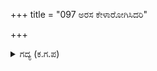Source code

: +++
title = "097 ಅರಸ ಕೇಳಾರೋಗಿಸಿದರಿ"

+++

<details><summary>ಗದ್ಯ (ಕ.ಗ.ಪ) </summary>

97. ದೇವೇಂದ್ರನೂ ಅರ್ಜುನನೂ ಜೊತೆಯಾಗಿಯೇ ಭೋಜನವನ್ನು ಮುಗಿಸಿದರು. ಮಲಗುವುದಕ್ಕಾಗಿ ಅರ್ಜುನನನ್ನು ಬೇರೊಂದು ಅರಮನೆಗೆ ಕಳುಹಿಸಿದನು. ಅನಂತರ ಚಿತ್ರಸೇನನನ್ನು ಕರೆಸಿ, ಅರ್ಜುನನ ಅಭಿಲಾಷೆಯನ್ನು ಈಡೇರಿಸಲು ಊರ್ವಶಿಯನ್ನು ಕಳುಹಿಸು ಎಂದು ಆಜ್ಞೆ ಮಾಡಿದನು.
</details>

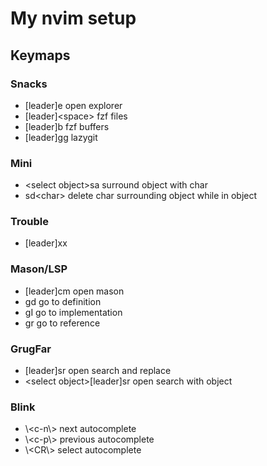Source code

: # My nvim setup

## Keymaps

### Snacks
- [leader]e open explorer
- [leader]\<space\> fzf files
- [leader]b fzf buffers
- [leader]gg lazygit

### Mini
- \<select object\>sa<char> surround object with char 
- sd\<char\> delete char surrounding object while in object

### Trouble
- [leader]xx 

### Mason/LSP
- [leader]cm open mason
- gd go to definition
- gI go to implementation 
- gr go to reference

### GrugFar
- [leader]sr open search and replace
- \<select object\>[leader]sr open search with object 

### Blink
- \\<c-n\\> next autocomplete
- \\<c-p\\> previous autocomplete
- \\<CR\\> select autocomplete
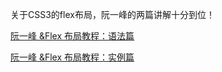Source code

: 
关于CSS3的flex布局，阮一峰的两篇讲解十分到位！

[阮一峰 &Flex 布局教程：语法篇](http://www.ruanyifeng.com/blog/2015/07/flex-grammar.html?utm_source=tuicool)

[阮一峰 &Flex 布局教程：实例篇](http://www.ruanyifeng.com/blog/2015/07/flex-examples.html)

•••

## What you need to do
Output the records above exactly, omitting the pictures.

## Written answer
Source code

: +++
title = "097 ಅರಸ ಕೇಳಾರೋಗಿಸಿದರಿ"

+++

<details><summary>ಗದ್ಯ (ಕ.ಗ.ಪ) </summary>

97. ದೇವೇಂದ್ರನೂ ಅರ್ಜುನನೂ ಜೊತೆಯಾಗಿಯೇ ಭೋಜನವನ್ನು ಮುಗಿಸಿದರು. ಮಲಗುವುದಕ್ಕಾಗಿ ಅರ್ಜುನನನ್ನು ಬೇರೊಂದು ಅರಮನೆಗೆ ಕಳುಹಿಸಿದನು. ಅನಂತರ ಚಿತ್ರಸೇನನನ್ನು ಕರೆಸಿ, ಅರ್ಜುನನ ಅಭಿಲಾಷೆಯನ್ನು ಈಡೇರಿಸಲು ಊರ್ವಶಿಯನ್ನು ಕಳುಹಿಸು ಎಂದು ಆಜ್ಞೆ ಮಾಡಿದನು.
</details>

Source code

: # My nvim setup

## Keymaps

### Snacks
- [leader]e open explorer
- [leader]\<space\> fzf files
- [leader]b fzf buffers
- [leader]gg lazygit

### Mini
- \<select object\>sa<char> surround object with char 
- sd\<char\> delete char surrounding object while in object

### Trouble
- [leader]xx 

### Mason/LSP
- [leader]cm open mason
- gd go to definition
- gI go to implementation 
- gr go to reference

### GrugFar
- [leader]sr open search and replace
- \<select object\>[leader]sr open search with object 

### Blink
- \\<c-n\\> next autocomplete
- \\<c-p\\> previous autocomplete
- \\<CR\\> select autocomplete
Source code

: 
关于CSS3的flex布局，阮一峰的两篇讲解十分到位！

[阮一峰 &Flex 布局教程：语法篇](http://www.ruanyifeng.com/blog/2015/07/flex-grammar.html?utm_source=tuicool)

[阮一峰 &Flex 布局教程：实例篇](http://www.ruanyifeng.com/blog/2015/07/flex-examples.html)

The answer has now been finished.